The agreements were the result of secret negotiations that followed Adenauer’s landmark 1951 speech signaling West Germany’s readiness to address responsibility for the acts of Nazi Germany culminating in the Holocaust. The Jewish people were represented in the negotiations by the Conference on Material Claims Against Germany (Claims Conference), founded in 1951 by Goldmann, then co-chairman of the Jewish Agency and acting president of the World Jewish Congress. 

As Saul Kagan, the founding executive director of the Claims Conference, explained, “For the first time in the history of the Jewish people, we came forward to advance legal and moral claims on the country that had perpetrated crimes against us, in this case the successor state to the Third Reich.”

Under the terms of one of the agreements, West Germany transferred more than $800 million worth of goods to Israel.  

The reparations came at a critical time and enabled Israel to develop much-needed modern economic infrastructure and transport systems. While confronting austerity measures and food and fuel shortages, the fast-growing country was now able to revamp the country’s railways and acquire a fleet of merchant and passenger ships. 

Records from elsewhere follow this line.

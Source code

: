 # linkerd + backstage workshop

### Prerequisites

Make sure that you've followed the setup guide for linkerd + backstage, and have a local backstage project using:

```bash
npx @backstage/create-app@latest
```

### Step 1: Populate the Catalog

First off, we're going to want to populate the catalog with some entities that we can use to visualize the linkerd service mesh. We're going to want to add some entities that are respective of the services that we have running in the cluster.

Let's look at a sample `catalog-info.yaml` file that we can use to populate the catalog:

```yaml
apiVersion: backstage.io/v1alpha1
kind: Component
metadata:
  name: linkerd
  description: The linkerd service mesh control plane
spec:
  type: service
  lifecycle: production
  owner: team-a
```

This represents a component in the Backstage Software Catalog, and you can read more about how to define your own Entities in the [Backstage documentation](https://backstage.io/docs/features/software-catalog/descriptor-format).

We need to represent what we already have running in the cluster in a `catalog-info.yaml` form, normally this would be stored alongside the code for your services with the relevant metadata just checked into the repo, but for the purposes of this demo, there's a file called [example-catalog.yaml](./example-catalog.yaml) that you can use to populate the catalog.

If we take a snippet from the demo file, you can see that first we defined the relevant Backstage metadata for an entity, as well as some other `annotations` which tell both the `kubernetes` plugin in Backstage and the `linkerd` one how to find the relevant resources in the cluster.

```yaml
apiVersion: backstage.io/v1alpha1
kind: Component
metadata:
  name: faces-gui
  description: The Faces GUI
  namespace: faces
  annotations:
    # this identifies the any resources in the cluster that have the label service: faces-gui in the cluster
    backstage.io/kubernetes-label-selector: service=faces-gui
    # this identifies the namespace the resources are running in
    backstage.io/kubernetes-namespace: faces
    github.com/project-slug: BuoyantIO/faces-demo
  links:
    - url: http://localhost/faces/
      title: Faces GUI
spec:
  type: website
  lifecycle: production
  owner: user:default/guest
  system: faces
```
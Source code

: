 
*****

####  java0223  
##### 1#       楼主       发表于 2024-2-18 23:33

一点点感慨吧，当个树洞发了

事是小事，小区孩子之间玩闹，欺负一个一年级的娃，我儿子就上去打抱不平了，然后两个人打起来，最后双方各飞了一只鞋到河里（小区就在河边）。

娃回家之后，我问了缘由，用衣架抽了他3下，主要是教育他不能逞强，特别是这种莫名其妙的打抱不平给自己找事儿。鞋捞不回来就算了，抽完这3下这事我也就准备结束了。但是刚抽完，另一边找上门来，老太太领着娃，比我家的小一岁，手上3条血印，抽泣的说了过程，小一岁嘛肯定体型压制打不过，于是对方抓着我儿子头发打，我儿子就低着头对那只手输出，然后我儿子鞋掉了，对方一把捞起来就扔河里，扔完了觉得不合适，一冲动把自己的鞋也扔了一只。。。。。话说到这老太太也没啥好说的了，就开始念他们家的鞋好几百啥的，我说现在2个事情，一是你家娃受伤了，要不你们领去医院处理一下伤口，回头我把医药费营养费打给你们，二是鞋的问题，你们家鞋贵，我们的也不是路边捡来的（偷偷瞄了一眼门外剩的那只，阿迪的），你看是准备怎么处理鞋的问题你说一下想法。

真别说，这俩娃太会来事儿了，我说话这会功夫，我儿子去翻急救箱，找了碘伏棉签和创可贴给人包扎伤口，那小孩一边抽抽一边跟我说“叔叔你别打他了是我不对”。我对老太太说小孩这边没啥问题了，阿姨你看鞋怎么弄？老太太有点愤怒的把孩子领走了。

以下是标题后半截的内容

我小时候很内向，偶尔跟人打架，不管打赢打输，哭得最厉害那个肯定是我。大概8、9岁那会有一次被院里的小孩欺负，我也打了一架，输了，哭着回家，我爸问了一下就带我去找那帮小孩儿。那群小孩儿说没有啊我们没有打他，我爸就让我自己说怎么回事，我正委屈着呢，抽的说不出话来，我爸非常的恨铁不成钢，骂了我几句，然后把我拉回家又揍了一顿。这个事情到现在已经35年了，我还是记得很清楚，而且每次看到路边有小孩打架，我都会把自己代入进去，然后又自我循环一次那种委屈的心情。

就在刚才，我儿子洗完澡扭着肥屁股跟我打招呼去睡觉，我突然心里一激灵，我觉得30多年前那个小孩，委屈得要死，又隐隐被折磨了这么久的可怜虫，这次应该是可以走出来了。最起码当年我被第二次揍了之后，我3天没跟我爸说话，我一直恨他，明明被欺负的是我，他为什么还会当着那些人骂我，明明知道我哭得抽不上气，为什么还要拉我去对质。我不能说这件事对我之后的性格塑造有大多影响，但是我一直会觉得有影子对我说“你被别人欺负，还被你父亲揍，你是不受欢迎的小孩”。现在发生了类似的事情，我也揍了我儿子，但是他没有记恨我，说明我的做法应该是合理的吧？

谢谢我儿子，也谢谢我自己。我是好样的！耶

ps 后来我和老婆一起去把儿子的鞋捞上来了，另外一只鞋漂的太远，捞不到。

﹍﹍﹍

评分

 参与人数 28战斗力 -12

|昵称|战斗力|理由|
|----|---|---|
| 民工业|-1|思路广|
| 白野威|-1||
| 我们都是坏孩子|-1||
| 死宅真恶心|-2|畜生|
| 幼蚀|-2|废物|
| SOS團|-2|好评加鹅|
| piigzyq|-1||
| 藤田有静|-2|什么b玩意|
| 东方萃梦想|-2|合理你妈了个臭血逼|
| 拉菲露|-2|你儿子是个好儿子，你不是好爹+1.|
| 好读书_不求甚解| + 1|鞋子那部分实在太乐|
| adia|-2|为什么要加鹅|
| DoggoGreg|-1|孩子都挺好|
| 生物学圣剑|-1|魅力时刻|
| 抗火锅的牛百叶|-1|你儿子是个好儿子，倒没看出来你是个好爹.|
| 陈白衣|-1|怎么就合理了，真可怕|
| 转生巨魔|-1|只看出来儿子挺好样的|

However, Israel’s agreement to enter into any kind of relationship with Germany only seven years after the end of the Holocaust was highly controversial and polarizing. The ensuing Knesset was the stormiest and most violent in Israel's history, with both socialist and right-wing deputies mercilessly attacking the centrist government. Ya'akov Hazan of the Marxist Mapam Party charged that "[n]egotiations mean recognition of a neo-Nazi Government, managed mostly by ex-Nazis." Thousands of demonstrators protested outside the Knesset and hurled stones through its windows. When the police used tear gas to control the crowd, a Herut Member of Knesset exclaimed, "Gas against the Jews; with that you will win!" Herut Party leader (and future Israeli prime minister) Menachem Begin accused Ben-Gurion of being a "murderer," and was suspended from the Knesset for three months for unruly behavior. In the end, the Israel government obtained Knesset endorsement for direct Israeli-German negotiations by a vote of sixty to fifty-one, with five abstentions and four members absent.